Small steps brought The Secret of Kells to New York. Image from this New York Times slideshow.
Back in October, I wrote about attending Singapore's animation festival and seeing The Secret of Kells (sound alert), a movie directed by 33-year-old Irishman Tomm Moore. Well, Moore's secret is now out in a big way. The Secret earned a write-up in the New York Times on Tuesday, a major place in the New York International Children's Film Festival this month, and a wider opening in Manhattan from today. It also has a chance to shine at the Oscars as a nominee in the best animated feature category. The NYT story focused only a bit on the historical underpinnings of the film and its aesthetic that I enjoyed so much. Check out the paper's separate review to read about the distinct stylings of the animation. Instead the big debut piece devoted most of its column inches to the word-of-mouth marketing effort employed by the film's distributors, both worldwide and in America, that earned it an Academy Award nomination.

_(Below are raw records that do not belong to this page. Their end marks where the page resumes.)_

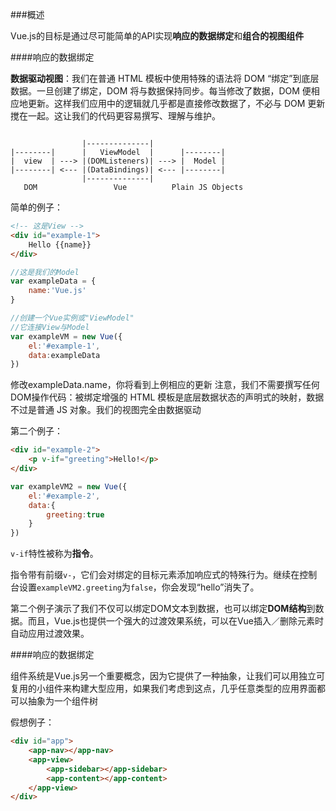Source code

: ###概述

Vue.js的目标是通过尽可能简单的API实现**响应的数据绑定**和**组合的视图组件**

####响应的数据绑定

**数据驱动视图**：我们在普通 HTML 模板中使用特殊的语法将 DOM “绑定”到底层数据。一旦创建了绑定，DOM 将与数据保持同步。每当修改了数据，DOM 便相应地更新。这样我们应用中的逻辑就几乎都是直接修改数据了，不必与 DOM 更新搅在一起。这让我们的代码更容易撰写、理解与维护。
```

                |--------------|
|--------|      |   ViewModel  |      |--------|
|  view  | ---> |(DOMListeners)| ---> |  Model |
|--------| <--- |(DataBindings)| <--- |--------|
                |--------------|
   DOM                 Vue          Plain JS Objects

```

简单的例子：
```html
<!-- 这是View -->
<div id="example-1">
	Hello {{name}}
</div>
```
```JavaScript
//这是我们的Model
var exampleData = {
	name:'Vue.js'
}

//创建一个Vue实例或"ViewModel"
//它连接View与Model
var exampleVM = new Vue({
	el:'#example-1',
	data:exampleData
})
```
修改exampleData.name，你将看到上例相应的更新
注意，我们不需要撰写任何DOM操作代码：被绑定增强的 HTML 模板是底层数据状态的声明式的映射，数据不过是普通 JS 对象。我们的视图完全由数据驱动

第二个例子：
```html
<div id="example-2">
	<p v-if="greeting">Hello!</p>
</div>
```
```JavaScript
var exampleVM2 = new Vue({
	el:'#example-2',
	data:{
		greeting:true
	}
})
```
```v-if```特性被称为**指令**。

指令带有前缀```v-```，它们会对绑定的目标元素添加响应式的特殊行为。继续在控制台设置```exampleVM2.greeting```为```false```，你会发现“hello”消失了。

第二个例子演示了我们不仅可以绑定DOM文本到数据，也可以绑定**DOM结构**到数据。而且，Vue.js也提供一个强大的过渡效果系统，可以在Vue插入／删除元素时自动应用过渡效果。

####响应的数据绑定

组件系统是Vue.js另一个重要概念，因为它提供了一种抽象，让我们可以用独立可复用的小组件来构建大型应用，如果我们考虑到这点，几乎任意类型的应用界面都可以抽象为一个组件树

假想例子：
```html
<div id="app">
	<app-nav></app-nav>
	<app-view>
		<app-sidebar></app-sidebar>
		<app-content></app-content>
	</app-view>
</div>
```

The Secret's nomination puts it in competition with the very good films Up and Coraline. It has only a very modest chance of success against these films, but the nomination should be a great encouragement to smaller animation outfits throughout the world. Its inclusion loosens up the nominations monopoly usually held by Disney/Pixar. Plus another heavyweight studio 20th Century Fox debuted Fantastic Mr. Fox to great acclaim and their own Oscar nomination this year. The overall quality among this year's nominations suggests animation's widening talent pool should give filmgoers even more quality features to relish, even as the past decade has proven so good.
New Yorker readers, give The Secret of Kells a try, and if you want to be charmed by the early work of another great animation director, seek out Brad Bird's Iron Giant from 1999.